## [Work required]
An exact copy of the lines from the top of the data through the line with "### 完整的事件循环" is what you should give, with no pictures in it.

Collected data
· · · · ·
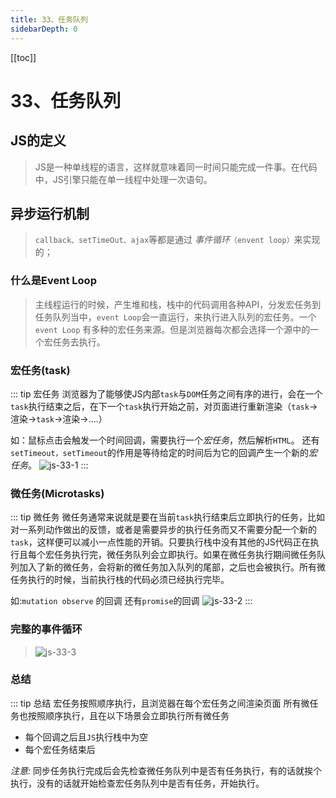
 ```yaml
---
title: 33、任务队列
sidebarDepth: 0
---
```

[[toc]]
# 33、任务队列

## JS的定义
>JS是一种单线程的语言，这样就意味着同一时间只能完成一件事。在代码中，JS引擎只能在单一线程中处理一次语句。

## 异步运行机制
>`callback、setTimeOut、ajax`等都是通过 *事件循环*`（envent loop）`来实现的；
### 什么是Event Loop
>主线程运行的时候，产生堆和栈，栈中的代码调用各种API，分发宏任务到任务队列当中，`event Loop`会一直运行，来执行进入队列的宏任务。一个`event Loop` 有多种的宏任务来源。但是浏览器每次都会选择一个源中的一个宏任务去执行。
### 宏任务(task)
::: tip 宏任务
浏览器为了能够使JS内部`task`与`DOM`任务之间有序的进行，会在一个`task`执行结束之后，在下一个`task`执行开始之前，对页面进行重新渲染（`task`->渲染->`task`->渲染->....）

如：鼠标点击会触发一个时间回调，需要执行一个*宏任务*，然后解析`HTML`。
还有`setTimeout，setTimeout`的作用是等待给定的时间后为它的回调产生一个新的*宏任务*。
<img :src="$withBase('/assets/js-33-1.png')" alt="js-33-1">
:::

### 微任务(Microtasks)
::: tip 微任务
微任务通常来说就是要在当前`task`执行结束后立即执行的任务，比如对一系列动作做出的反馈，或者是需要异步的执行任务而又不需要分配一个新的`task`，这样便可以减小一点性能的开销。只要执行栈中没有其他的JS代码正在执行且每个宏任务执行完，微任务队列会立即执行。如果在微任务执行期间微任务队列加入了新的微任务，会将新的微任务加入队列的尾部，之后也会被执行。所有微任务执行的时候，当前执行栈的代码必须已经执行完毕。

如:`mutation observe` 的回调
还有`promise`的回调
<img :src="$withBase('/assets/js-33-2.png')" alt="js-33-2">
:::

### 完整的事件循环
><img :src="$withBase('/assets/js-33-3.png')" alt="js-33-3">
### 总结
::: tip 总结
宏任务按照顺序执行，且浏览器在每个宏任务之间渲染页面
所有微任务也按照顺序执行，且在以下场景会立即执行所有微任务
- 每个回调之后且`JS`执行栈中为空
- 每个宏任务结束后

*注意:* 同步任务执行完成后会先检查微任务队列中是否有任务执行，有的话就挨个执行，没有的话就开始检查宏任务队列中是否有任务，开始执行。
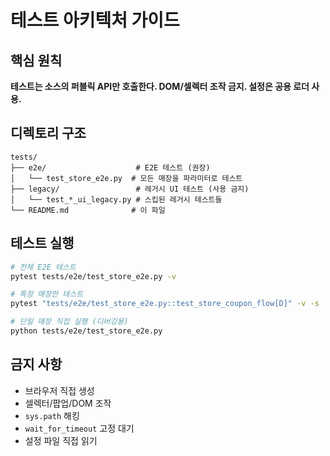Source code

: # 테스트 아키텍처 가이드

## 핵심 원칙

**테스트는 소스의 퍼블릭 API만 호출한다. DOM/셀렉터 조작 금지. 설정은 공용 로더 사용.**

## 디렉토리 구조

```
tests/
├── e2e/                    # E2E 테스트 (권장)
│   └── test_store_e2e.py  # 모든 매장을 파라미터로 테스트
├── legacy/                 # 레거시 UI 테스트 (사용 금지)
│   └── test_*_ui_legacy.py # 스킵된 레거시 테스트들
└── README.md              # 이 파일
```

## 테스트 실행

```bash
# 전체 E2E 테스트
pytest tests/e2e/test_store_e2e.py -v

# 특정 매장만 테스트
pytest "tests/e2e/test_store_e2e.py::test_store_coupon_flow[D]" -v -s

# 단일 매장 직접 실행 (디버깅용)
python tests/e2e/test_store_e2e.py
```

## 금지 사항

- 브라우저 직접 생성
- 셀렉터/팝업/DOM 조작
- `sys.path` 해킹
- `wait_for_timeout` 고정 대기
- 설정 파일 직접 읽기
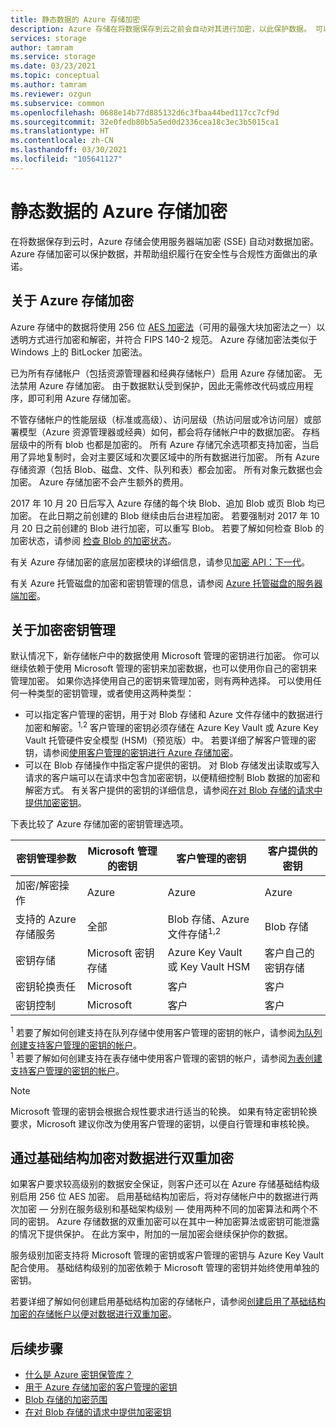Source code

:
 ```yaml
---
title: 静态数据的 Azure 存储加密
description: Azure 存储在将数据保存到云之前会自动对其进行加密，以此保护数据。 可以依赖于使用 Microsoft 托管的密钥来加密存储帐户中的数据，也可以使用你自己的密钥来管理加密。
services: storage
author: tamram
ms.service: storage
ms.date: 03/23/2021
ms.topic: conceptual
ms.author: tamram
ms.reviewer: ozgun
ms.subservice: common
ms.openlocfilehash: 0688e14b77d885132d6c3fbaa44bed117cc7cf9d
ms.sourcegitcommit: 32e0fedb80b5a5ed0d2336cea18c3ec3b5015ca1
ms.translationtype: HT
ms.contentlocale: zh-CN
ms.lasthandoff: 03/30/2021
ms.locfileid: "105641127"
---
```

# <a name="azure-storage-encryption-for-data-at-rest"></a>静态数据的 Azure 存储加密

在将数据保存到云时，Azure 存储会使用服务器端加密 (SSE) 自动对数据加密。 Azure 存储加密可以保护数据，并帮助组织履行在安全性与合规性方面做出的承诺。

## <a name="about-azure-storage-encryption"></a>关于 Azure 存储加密

Azure 存储中的数据将使用 256 位 [AES 加密法](https://en.wikipedia.org/wiki/Advanced_Encryption_Standard)（可用的最强大块加密法之一）以透明方式进行加密和解密，并符合 FIPS 140-2 规范。 Azure 存储加密法类似于 Windows 上的 BitLocker 加密法。

已为所有存储帐户（包括资源管理器和经典存储帐户）启用 Azure 存储加密。 无法禁用 Azure 存储加密。 由于数据默认受到保护，因此无需修改代码或应用程序，即可利用 Azure 存储加密。

不管存储帐户的性能层级（标准或高级）、访问层级（热访问层或冷访问层）或部署模型（Azure 资源管理器或经典）如何，都会将存储帐户中的数据加密。 存档层级中的所有 blob 也都是加密的。 所有 Azure 存储冗余选项都支持加密，当启用了异地复制时，会对主要区域和次要区域中的所有数据进行加密。 所有 Azure 存储资源（包括 Blob、磁盘、文件、队列和表）都会加密。 所有对象元数据也会加密。 Azure 存储加密不会产生额外的费用。

2017 年 10 月 20 日后写入 Azure 存储的每个块 Blob、追加 Blob 或页 Blob 均已加密。 在此日期之前创建的 Blob 继续由后台进程加密。 若要强制对 2017 年 10 月 20 日之前创建的 Blob 进行加密，可以重写 Blob。 若要了解如何检查 Blob 的加密状态，请参阅 [检查 Blob 的加密状态](../blobs/storage-blob-encryption-status.md)。

有关 Azure 存储加密的底层加密模块的详细信息，请参见[加密 API：下一代](/windows/desktop/seccng/cng-portal)。

有关 Azure 托管磁盘的加密和密钥管理的信息，请参阅 [Azure 托管磁盘的服务器端加密](../../virtual-machines/disk-encryption.md)。

## <a name="about-encryption-key-management"></a>关于加密密钥管理

默认情况下，新存储帐户中的数据使用 Microsoft 管理的密钥进行加密。 你可以继续依赖于使用 Microsoft 管理的密钥来加密数据，也可以使用你自己的密钥来管理加密。 如果你选择使用自己的密钥来管理加密，则有两种选择。 可以使用任何一种类型的密钥管理，或者使用这两种类型：

- 可以指定客户管理的密钥，用于对 Blob 存储和 Azure 文件存储中的数据进行加密和解密。<sup>1,2</sup> 客户管理的密钥必须存储在 Azure Key Vault 或 Azure Key Vault 托管硬件安全模型 (HSM)（预览版）中。 若要详细了解客户管理的密钥，请参阅[使用客户管理的密钥进行 Azure 存储加密](./customer-managed-keys-overview.md)。
- 可以在 Blob 存储操作中指定客户提供的密钥。 对 Blob 存储发出读取或写入请求的客户端可以在请求中包含加密密钥，以便精细控制 Blob 数据的加密和解密方式。 有关客户提供的密钥的详细信息，请参阅[在对 Blob 存储的请求中提供加密密钥](../blobs/encryption-customer-provided-keys.md)。

下表比较了 Azure 存储加密的密钥管理选项。

| 密钥管理参数 | Microsoft 管理的密钥 | 客户管理的密钥 | 客户提供的密钥 |
|--|--|--|--|
| 加密/解密操作 | Azure | Azure | Azure |
| 支持的 Azure 存储服务 | 全部 | Blob 存储、Azure 文件存储<sup>1,2</sup> | Blob 存储 |
| 密钥存储 | Microsoft 密钥存储 | Azure Key Vault 或 Key Vault HSM | 客户自己的密钥存储 |
| 密钥轮换责任 | Microsoft | 客户 | 客户 |
| 密钥控制 | Microsoft | 客户 | 客户 |

<sup>1</sup> 若要了解如何创建支持在队列存储中使用客户管理的密钥的帐户，请参阅[为队列创建支持客户管理的密钥的帐户](account-encryption-key-create.md?toc=%2fazure%2fstorage%2fqueues%2ftoc.json)。<br />
<sup>1</sup> 若要了解如何创建支持在表存储中使用客户管理的密钥的帐户，请参阅[为表创建支持客户管理的密钥的帐户](account-encryption-key-create.md?toc=%2fazure%2fstorage%2ftables%2ftoc.json)。

> [!NOTE]
> Microsoft 管理的密钥会根据合规性要求进行适当的轮换。 如果有特定密钥轮换要求，Microsoft 建议你改为使用客户管理的密钥，以便自行管理和审核轮换。

## <a name="doubly-encrypt-data-with-infrastructure-encryption"></a>通过基础结构加密对数据进行双重加密

如果客户要求较高级别的数据安全保证，则客户还可以在 Azure 存储基础结构级别启用 256 位 AES 加密。 启用基础结构加密后，将对存储帐户中的数据进行两次加密 &mdash; 分别在服务级别和基础架构级别 &mdash; 使用两种不同的加密算法和两个不同的密钥。 Azure 存储数据的双重加密可以在其中一种加密算法或密钥可能泄露的情况下提供保护。 在此方案中，附加的一层加密会继续保护你的数据。

服务级别加密支持将 Microsoft 管理的密钥或客户管理的密钥与 Azure Key Vault 配合使用。 基础结构级别的加密依赖于 Microsoft 管理的密钥并始终使用单独的密钥。

若要详细了解如何创建启用基础结构加密的存储帐户，请参阅[创建启用了基础结构加密的存储帐户以便对数据进行双重加密](infrastructure-encryption-enable.md)。

## <a name="next-steps"></a>后续步骤

- [什么是 Azure 密钥保管库？](../../key-vault/general/overview.md)
- [用于 Azure 存储加密的客户管理的密钥](customer-managed-keys-overview.md)
- [Blob 存储的加密范围](../blobs/encryption-scope-overview.md)
- [在对 Blob 存储的请求中提供加密密钥](../blobs/encryption-customer-provided-keys.md)
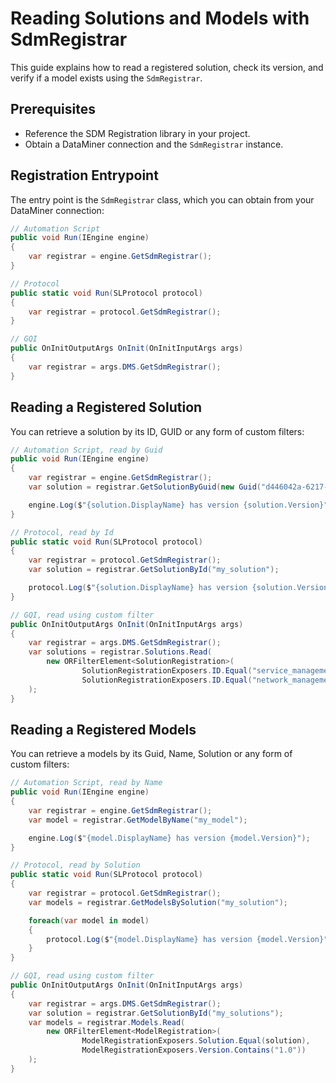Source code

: # Reading Solutions and Models with SdmRegistrar

This guide explains how to read a registered solution, check its version, and verify if a model exists using the `SdmRegistrar`.

## Prerequisites

- Reference the SDM Registration library in your project.
- Obtain a DataMiner connection and the `SdmRegistrar` instance.

## Registration Entrypoint

The entry point is the `SdmRegistrar` class, which you can obtain from your DataMiner connection:

```csharp
// Automation Script
public void Run(IEngine engine)
{
    var registrar = engine.GetSdmRegistrar();
}

// Protocol
public static void Run(SLProtocol protocol)
{
    var registrar = protocol.GetSdmRegistrar();
}

// GQI
public OnInitOutputArgs OnInit(OnInitInputArgs args)
{
	var registrar = args.DMS.GetSdmRegistrar();
}
```

## Reading a Registered Solution

You can retrieve a solution by its ID, GUID or any form of custom filters:

```csharp
// Automation Script, read by Guid
public void Run(IEngine engine)
{
    var registrar = engine.GetSdmRegistrar();
    var solution = registrar.GetSolutionByGuid(new Guid("d446042a-6217-44a4-be2e-6ac1e5803947"));

    engine.Log($"{solution.DisplayName} has version {solution.Version}");
}

// Protocol, read by Id
public static void Run(SLProtocol protocol)
{
    var registrar = protocol.GetSdmRegistrar();
    var solution = registrar.GetSolutionById("my_solution");

    protocol.Log($"{solution.DisplayName} has version {solution.Version}");
}

// GQI, read using custom filter
public OnInitOutputArgs OnInit(OnInitInputArgs args)
{
	var registrar = args.DMS.GetSdmRegistrar();
    var solutions = registrar.Solutions.Read(
        new ORFilterElement<SolutionRegistration>(
				SolutionRegistrationExposers.ID.Equal("service_management"),
				SolutionRegistrationExposers.ID.Equal("network_management"))
    );
}
```

## Reading a Registered Models

You can retrieve a models by its Guid, Name, Solution or any form of custom filters:

```csharp
// Automation Script, read by Name
public void Run(IEngine engine)
{
    var registrar = engine.GetSdmRegistrar();
    var model = registrar.GetModelByName("my_model");

    engine.Log($"{model.DisplayName} has version {model.Version}");
}

// Protocol, read by Solution
public static void Run(SLProtocol protocol)
{
    var registrar = protocol.GetSdmRegistrar();
    var models = registrar.GetModelsBySolution("my_solution");

    foreach(var model in model)
    {
        protocol.Log($"{model.DisplayName} has version {model.Version}");
    }
}

// GQI, read using custom filter
public OnInitOutputArgs OnInit(OnInitInputArgs args)
{
	var registrar = args.DMS.GetSdmRegistrar();
    var solution = registrar.GetSolutionById("my_solutions");
    var models = registrar.Models.Read(
        new ORFilterElement<ModelRegistration>(
				ModelRegistrationExposers.Solution.Equal(solution),
				ModelRegistrationExposers.Version.Contains("1.0"))
    );
}
```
· · · · ·
## [Answer below]
 ```yaml
---
title: 33、任务队列
sidebarDepth: 0
---
```

[[toc]]
# 33、任务队列

## JS的定义
>JS是一种单线程的语言，这样就意味着同一时间只能完成一件事。在代码中，JS引擎只能在单一线程中处理一次语句。

## 异步运行机制
>`callback、setTimeOut、ajax`等都是通过 *事件循环*`（envent loop）`来实现的；
### 什么是Event Loop
>主线程运行的时候，产生堆和栈，栈中的代码调用各种API，分发宏任务到任务队列当中，`event Loop`会一直运行，来执行进入队列的宏任务。一个`event Loop` 有多种的宏任务来源。但是浏览器每次都会选择一个源中的一个宏任务去执行。
### 宏任务(task)
::: tip 宏任务
浏览器为了能够使JS内部`task`与`DOM`任务之间有序的进行，会在一个`task`执行结束之后，在下一个`task`执行开始之前，对页面进行重新渲染（`task`->渲染->`task`->渲染->....）

如：鼠标点击会触发一个时间回调，需要执行一个*宏任务*，然后解析`HTML`。
还有`setTimeout，setTimeout`的作用是等待给定的时间后为它的回调产生一个新的*宏任务*。
<img :src="$withBase('/assets/js-33-1.png')" alt="js-33-1">
:::

### 微任务(Microtasks)
::: tip 微任务
微任务通常来说就是要在当前`task`执行结束后立即执行的任务，比如对一系列动作做出的反馈，或者是需要异步的执行任务而又不需要分配一个新的`task`，这样便可以减小一点性能的开销。只要执行栈中没有其他的JS代码正在执行且每个宏任务执行完，微任务队列会立即执行。如果在微任务执行期间微任务队列加入了新的微任务，会将新的微任务加入队列的尾部，之后也会被执行。所有微任务执行的时候，当前执行栈的代码必须已经执行完毕。

如:`mutation observe` 的回调
还有`promise`的回调
<img :src="$withBase('/assets/js-33-2.png')" alt="js-33-2">
:::

### 完整的事件循环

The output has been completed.